[RESENHA VERUS] “O Rei Fugitivo” – Jennifer A. Nielsen


Autora: Jennifer A. Nielsen
Editora:Verus
Páginas: 282
Classificação: 5/5 estrelas

Jaron mal esquentou o trono, e sua coroa já está em risco! Poucas semanas após tornar-se rei, uma tentativa de assassinato obriga Jaron a tomar decisões difíceis e se perguntar sobre a lealdade de seu povo e seus regentes. Logo, torna-se claro que abandonar o castelo pode ser a única forma de salvação. Mas quanto mais Jaron foge de sua identidade, mais ele se pergunta se é possível ir longe.

Eles vão levar tudo o que temos e destruir tudo o que somos.
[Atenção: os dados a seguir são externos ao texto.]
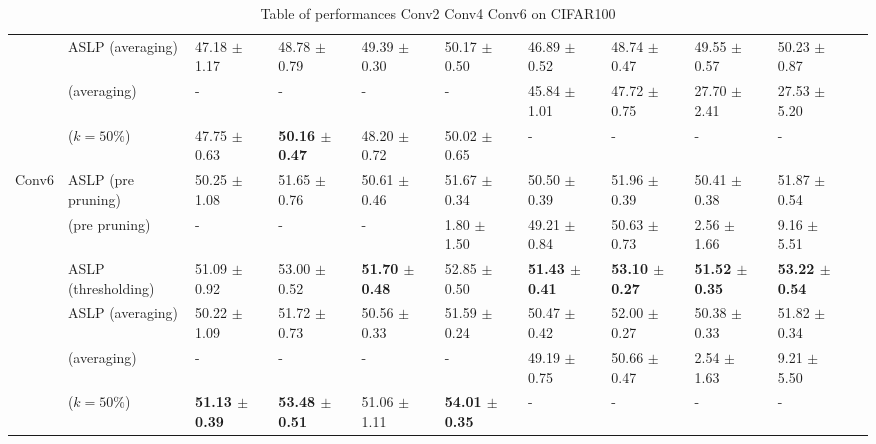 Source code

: \begin{table}
{\begin{tabular}{lllllllllll}
      & ASLP (averaging) & 47.18 $\pm$ 1.17 & 48.78 $\pm$ 0.79 & 49.39 $\pm$ 0.30 & 50.17 $\pm$ 0.50 & 46.89 $\pm$ 0.52 & 48.74 $\pm$ 0.47 & 49.55 $\pm$ 0.57 & 50.23 $\pm$ 0.87 \\
      & \cite{DBLP:conf/nips/ZhouLLY19} (averaging) & - & - & - & - & 45.84 $\pm$ 1.01 & 47.72 $\pm$ 0.75 & 27.70 $\pm$ 2.41 & 27.53 $\pm$ 5.20 \\
      & \cite{DBLP:conf/cvpr/RamanujanWKFR20} ($k=50\%$) & 47.75 $\pm$ 0.63 & \textbf{50.16 $\pm$ 0.47} & 48.20 $\pm$ 0.72 & 50.02 $\pm$ 0.65 & - & - & - & - \\
      \midrule
      \multirow{6}{*}{Conv6} & ASLP (pre pruning) & 50.25 $\pm$ 1.08 & 51.65 $\pm$ 0.76 & 50.61 $\pm$ 0.46 & 51.67 $\pm$ 0.34 & 50.50 $\pm$ 0.39 & 51.96 $\pm$ 0.39 & 50.41 $\pm$ 0.38 & 51.87 $\pm$ 0.54 \\
      & \cite{DBLP:conf/nips/ZhouLLY19} (pre pruning) & - & - & - & 1.80 $\pm$ 1.50 & 49.21 $\pm$ 0.84 & 50.63 $\pm$ 0.73 & 2.56 $\pm$ 1.66 & 9.16 $\pm$ 5.51 \\
      \cmidrule(lr){2-10}
      & ASLP (thresholding) & 51.09 $\pm$ 0.92 & 53.00 $\pm$ 0.52 & \textbf{51.70 $\pm$ 0.48} & 52.85 $\pm$ 0.50 & \textbf{51.43 $\pm$ 0.41} & \textbf{53.10 $\pm$ 0.27} & \textbf{51.52 $\pm$ 0.35} & \textbf{53.22 $\pm$ 0.54} \\
      & ASLP (averaging) & 50.22 $\pm$ 1.09 & 51.72 $\pm$ 0.73 & 50.56 $\pm$ 0.33 & 51.59 $\pm$ 0.24 & 50.47 $\pm$ 0.42 & 52.00 $\pm$ 0.27 & 50.38 $\pm$ 0.33 & 51.82 $\pm$ 0.34 \\
      & \cite{DBLP:conf/nips/ZhouLLY19} (averaging) & - & - & - & - & 49.19 $\pm$ 0.75 & 50.66 $\pm$ 0.47 & 2.54 $\pm$ 1.63 & 9.21 $\pm$ 5.50 \\
      & \cite{DBLP:conf/cvpr/RamanujanWKFR20} ($k=50\%$) & \textbf{51.13 $\pm$ 0.39} & \textbf{53.48 $\pm$ 0.51} & 51.06 $\pm$ 1.11 & \textbf{54.01 $\pm$ 0.35} & - & - & - & - \\
      \bottomrule
    \end{tabular}
  }
  \caption{Table of performances Conv2 Conv4 Conv6 on CIFAR100}
\end{table}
E se ele quiser ter uma chance real de sobreviver e surpreender a todos novamente, ele deve conhecer seu povo, e talvez uma ou duas pequenas ações façam a balança pender para seu lado, mas, principalmente, ele deve perceber que um rei não governa sozinho.

Um novo tipo de dor explodiu dentro de mim, algo diferente do que já senti antes. Se houve alguém que poderia um dia ter meu coração, eu havia acabado de tirá-la de minha vida para sempre.

Diferente de O Falso Príncipe, sua sequência já começa de forma frenética. Em O Rei Fugitivo,  os piratas querem a vida de Sage — ops — quer dizer, de Jaron, Vargan, outro rei, quer usurpar seu lugar, e os regentes só querem acreditar que tudo vai bem, e até mesmo os guardas do castelo acreditam que Jaron está imaginando uma guerra que está longe de acontecer. Ele não tem a lealdade nem o coração de ninguém. Se o rei não mudar isso, é provável que ele perca sua coroa e as poucas pessoas que ama.

Eu não vou começar a batalha, mas se ela vier eu vou terminá-la.

Como príncipe, ele foi deixado de lado, renegado, e sua morte foi sussurrada aos quatro ventos. Como rei, ele é taxado de inútil, incapaz, jovem demais para decidir pelo reino. Mas seja sendo rei ou mendigo, Jaron é o mesmo personagem encantador de sempre: feroz, esperto, uma criança que já mostra sinais de ser um adulto corajoso e um rei capaz, com feitos que serão contados ao longo dos séculos.

Eu não esperava muito do primeiro volume, e a história me bateu de formas que ainda está difícil explicar, e também não esperava que sua sequência fosse melhor, mas a autora está decidida a me surpreender sempre e me fazer babar por sua escrita. O Rei Fugitivo é ainda mais emocionante, a autora prezou ao máximo a amizade, e como dar o primeiro passo pode fazer toda a diferença.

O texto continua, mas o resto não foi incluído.